Where we stand
We now have tit-for-tat, and another tit-for-tat. After the U.S. tariffs on steel and aluminum were announced on March 8, China’s response came weeks later when it announced tariffs on 128 U.S. products such as fruits, nuts, pork, and wine that consist of approximately $3 billion in U.S. exports to China. Then on April 3, when the U.S. Trade Representative Office announced long-discussed tariffs on another $50 billion in Chinese goods (emphasizing industrial and hi-tech goods), China took only hours to respond with its own announcement of 25% tariffs on 106 U.S. products worth about $50 billion annually including soybeans (see Figure 1), aircraft, autos, beef, corn, wheat, cigarettes and chemical products. Following the announcement, the Chinese government’s official news mouthpiece, Xinhua News, ran an article on April 4 titled, “China calls for constructive way to solve trade challenges,” with China’s Vice Finance Minister stating, “We don’t want a trade war because that will only bring losses to both sides.” Furthermore, China’s implementation of this second round of tariffs will depend on the date of implementation of the U.S. tariffs.

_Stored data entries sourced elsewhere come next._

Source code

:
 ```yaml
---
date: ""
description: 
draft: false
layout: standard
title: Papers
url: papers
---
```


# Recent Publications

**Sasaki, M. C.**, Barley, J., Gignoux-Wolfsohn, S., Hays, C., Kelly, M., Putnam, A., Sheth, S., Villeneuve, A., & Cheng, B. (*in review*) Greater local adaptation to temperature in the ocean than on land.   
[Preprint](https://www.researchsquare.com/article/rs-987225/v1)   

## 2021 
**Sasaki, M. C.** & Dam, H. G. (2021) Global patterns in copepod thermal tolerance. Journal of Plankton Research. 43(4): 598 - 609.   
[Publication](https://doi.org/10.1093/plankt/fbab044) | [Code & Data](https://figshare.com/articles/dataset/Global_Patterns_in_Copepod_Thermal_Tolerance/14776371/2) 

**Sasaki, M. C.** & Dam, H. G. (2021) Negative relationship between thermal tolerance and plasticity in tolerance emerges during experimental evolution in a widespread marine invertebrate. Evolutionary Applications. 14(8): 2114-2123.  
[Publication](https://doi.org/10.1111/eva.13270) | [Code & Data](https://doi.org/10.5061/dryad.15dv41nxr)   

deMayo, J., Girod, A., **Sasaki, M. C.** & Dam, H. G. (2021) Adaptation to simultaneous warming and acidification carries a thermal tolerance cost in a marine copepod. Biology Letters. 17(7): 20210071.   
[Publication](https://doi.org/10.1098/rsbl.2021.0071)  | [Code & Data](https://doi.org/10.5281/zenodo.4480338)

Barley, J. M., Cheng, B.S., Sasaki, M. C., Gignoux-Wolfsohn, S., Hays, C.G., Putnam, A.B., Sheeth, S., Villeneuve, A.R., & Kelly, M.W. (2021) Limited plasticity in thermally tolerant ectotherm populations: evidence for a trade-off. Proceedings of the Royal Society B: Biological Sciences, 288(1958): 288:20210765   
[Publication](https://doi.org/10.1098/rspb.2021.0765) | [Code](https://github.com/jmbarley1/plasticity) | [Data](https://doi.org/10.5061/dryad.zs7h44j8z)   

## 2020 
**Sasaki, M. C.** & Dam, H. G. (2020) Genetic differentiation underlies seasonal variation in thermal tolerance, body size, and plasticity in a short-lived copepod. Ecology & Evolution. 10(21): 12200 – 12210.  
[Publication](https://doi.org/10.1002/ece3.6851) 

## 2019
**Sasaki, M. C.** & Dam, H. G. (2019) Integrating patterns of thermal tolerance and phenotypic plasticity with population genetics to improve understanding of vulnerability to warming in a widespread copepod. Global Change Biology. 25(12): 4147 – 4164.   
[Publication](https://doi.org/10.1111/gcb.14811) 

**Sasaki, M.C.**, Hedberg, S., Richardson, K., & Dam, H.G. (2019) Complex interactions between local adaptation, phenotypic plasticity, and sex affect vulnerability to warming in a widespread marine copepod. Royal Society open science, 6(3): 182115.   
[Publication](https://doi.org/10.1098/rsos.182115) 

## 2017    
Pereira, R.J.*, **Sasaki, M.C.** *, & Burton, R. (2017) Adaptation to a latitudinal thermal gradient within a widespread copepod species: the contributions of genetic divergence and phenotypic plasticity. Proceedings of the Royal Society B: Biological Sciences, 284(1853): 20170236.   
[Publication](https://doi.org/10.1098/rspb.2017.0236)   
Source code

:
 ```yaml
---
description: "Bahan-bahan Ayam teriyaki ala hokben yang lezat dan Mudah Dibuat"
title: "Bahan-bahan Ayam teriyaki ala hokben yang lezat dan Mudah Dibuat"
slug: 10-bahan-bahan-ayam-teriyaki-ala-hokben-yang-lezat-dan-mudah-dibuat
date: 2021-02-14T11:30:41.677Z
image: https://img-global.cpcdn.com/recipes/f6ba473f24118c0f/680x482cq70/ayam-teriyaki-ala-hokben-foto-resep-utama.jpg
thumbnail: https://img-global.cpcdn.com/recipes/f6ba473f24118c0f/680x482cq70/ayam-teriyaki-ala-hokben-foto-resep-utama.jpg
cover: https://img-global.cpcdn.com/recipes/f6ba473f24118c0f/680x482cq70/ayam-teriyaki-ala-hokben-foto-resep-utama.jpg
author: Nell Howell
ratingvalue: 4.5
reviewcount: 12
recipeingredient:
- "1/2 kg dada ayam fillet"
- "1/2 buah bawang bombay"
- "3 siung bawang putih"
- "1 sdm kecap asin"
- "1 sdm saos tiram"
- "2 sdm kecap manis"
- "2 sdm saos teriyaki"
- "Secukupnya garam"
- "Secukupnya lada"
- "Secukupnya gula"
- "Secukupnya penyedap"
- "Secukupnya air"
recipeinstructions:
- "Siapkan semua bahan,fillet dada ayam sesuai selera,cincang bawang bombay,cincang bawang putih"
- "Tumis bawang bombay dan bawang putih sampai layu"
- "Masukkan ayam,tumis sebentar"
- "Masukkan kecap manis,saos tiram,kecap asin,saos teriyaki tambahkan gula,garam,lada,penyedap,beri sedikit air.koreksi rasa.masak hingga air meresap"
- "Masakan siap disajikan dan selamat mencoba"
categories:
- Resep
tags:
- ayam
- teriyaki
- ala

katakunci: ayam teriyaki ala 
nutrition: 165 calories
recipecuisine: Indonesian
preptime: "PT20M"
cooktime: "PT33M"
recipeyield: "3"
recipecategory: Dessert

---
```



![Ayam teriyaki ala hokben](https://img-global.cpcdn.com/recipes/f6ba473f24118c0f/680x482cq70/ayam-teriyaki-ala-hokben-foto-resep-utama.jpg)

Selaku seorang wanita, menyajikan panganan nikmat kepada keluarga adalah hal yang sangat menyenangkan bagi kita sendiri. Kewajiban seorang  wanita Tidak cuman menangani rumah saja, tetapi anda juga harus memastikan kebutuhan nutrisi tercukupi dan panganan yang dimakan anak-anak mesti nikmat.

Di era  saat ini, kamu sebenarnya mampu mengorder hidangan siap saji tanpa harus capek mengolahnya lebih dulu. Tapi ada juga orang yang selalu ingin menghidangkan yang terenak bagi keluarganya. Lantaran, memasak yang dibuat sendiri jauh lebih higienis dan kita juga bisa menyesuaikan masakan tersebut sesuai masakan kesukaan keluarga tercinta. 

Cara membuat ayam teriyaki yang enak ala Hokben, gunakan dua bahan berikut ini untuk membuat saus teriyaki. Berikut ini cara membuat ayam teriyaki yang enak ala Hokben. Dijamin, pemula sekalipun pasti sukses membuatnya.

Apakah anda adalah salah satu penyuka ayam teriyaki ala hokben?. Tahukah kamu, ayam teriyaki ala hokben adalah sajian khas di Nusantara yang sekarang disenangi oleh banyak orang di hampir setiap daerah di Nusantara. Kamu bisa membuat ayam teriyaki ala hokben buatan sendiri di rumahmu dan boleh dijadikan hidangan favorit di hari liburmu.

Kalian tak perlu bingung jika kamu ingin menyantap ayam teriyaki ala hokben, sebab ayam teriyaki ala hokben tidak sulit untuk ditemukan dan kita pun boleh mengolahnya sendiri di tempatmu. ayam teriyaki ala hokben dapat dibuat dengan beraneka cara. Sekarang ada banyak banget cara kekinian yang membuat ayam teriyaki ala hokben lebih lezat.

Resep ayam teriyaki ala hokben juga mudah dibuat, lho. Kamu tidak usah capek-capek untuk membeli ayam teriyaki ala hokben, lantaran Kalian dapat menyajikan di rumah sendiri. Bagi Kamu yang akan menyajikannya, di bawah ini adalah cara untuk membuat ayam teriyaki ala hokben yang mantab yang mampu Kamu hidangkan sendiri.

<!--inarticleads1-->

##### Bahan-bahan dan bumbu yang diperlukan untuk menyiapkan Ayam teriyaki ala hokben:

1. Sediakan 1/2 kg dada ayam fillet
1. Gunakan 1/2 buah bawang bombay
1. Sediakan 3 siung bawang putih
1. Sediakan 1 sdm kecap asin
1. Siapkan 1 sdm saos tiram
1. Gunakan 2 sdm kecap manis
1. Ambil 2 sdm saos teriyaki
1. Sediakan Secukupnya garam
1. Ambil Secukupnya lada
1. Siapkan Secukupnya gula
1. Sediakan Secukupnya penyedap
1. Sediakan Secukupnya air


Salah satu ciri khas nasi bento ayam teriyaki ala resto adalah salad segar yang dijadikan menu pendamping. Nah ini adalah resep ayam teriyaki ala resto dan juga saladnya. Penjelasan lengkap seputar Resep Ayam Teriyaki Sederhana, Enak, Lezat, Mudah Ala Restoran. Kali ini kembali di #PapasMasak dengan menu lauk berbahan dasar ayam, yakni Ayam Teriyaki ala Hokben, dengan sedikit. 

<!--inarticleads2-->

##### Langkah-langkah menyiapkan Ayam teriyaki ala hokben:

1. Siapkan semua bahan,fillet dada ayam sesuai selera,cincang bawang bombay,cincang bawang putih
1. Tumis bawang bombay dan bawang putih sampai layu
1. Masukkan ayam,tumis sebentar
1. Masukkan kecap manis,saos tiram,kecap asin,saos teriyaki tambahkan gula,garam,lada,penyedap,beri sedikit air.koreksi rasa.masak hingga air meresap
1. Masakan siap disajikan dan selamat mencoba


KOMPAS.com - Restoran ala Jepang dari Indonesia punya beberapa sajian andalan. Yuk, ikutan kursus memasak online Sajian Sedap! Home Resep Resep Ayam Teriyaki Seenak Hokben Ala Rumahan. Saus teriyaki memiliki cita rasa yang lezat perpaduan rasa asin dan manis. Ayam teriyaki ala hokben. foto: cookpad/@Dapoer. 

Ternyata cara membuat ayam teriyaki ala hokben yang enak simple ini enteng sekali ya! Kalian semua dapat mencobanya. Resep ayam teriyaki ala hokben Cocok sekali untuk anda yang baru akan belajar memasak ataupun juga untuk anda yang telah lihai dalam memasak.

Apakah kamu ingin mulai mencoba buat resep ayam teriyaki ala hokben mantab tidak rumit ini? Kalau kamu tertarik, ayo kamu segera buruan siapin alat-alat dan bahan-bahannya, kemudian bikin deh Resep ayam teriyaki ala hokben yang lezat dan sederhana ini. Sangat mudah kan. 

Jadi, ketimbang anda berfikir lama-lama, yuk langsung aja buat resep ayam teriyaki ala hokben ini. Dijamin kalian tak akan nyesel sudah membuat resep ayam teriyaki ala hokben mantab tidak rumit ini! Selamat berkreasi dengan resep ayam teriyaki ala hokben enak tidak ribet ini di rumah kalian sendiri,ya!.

That timetable currently stands at May 22 for U.S. companies to voice concerns about the proposed U.S. tariffs, and then another 180 days for the administration to decide whether to go ahead. That basically lays out the negotiating period.
“Mind the Gap” (Hong Kong subway platform announcement)
According to the Wall Street Journal, “[T]here remains a gap between what China is willing to offer and what the Trump administration will accept.” From the Trump administration standpoint, the recent tariffs on $50 billion in goods from China are in response to decades of intellectual property theft. It is difficult to imagine that the narrative in China centers on correcting its long-standing misbehavior.
To the contrary, the U.S. actions are more likely to be seen through a lens of America’s attempt to keep China down, which is a common refrain in the Middle Kingdom. So, with each side viewing the other as the clear instigator, there is added difficulty in reaching an acceptable agreement.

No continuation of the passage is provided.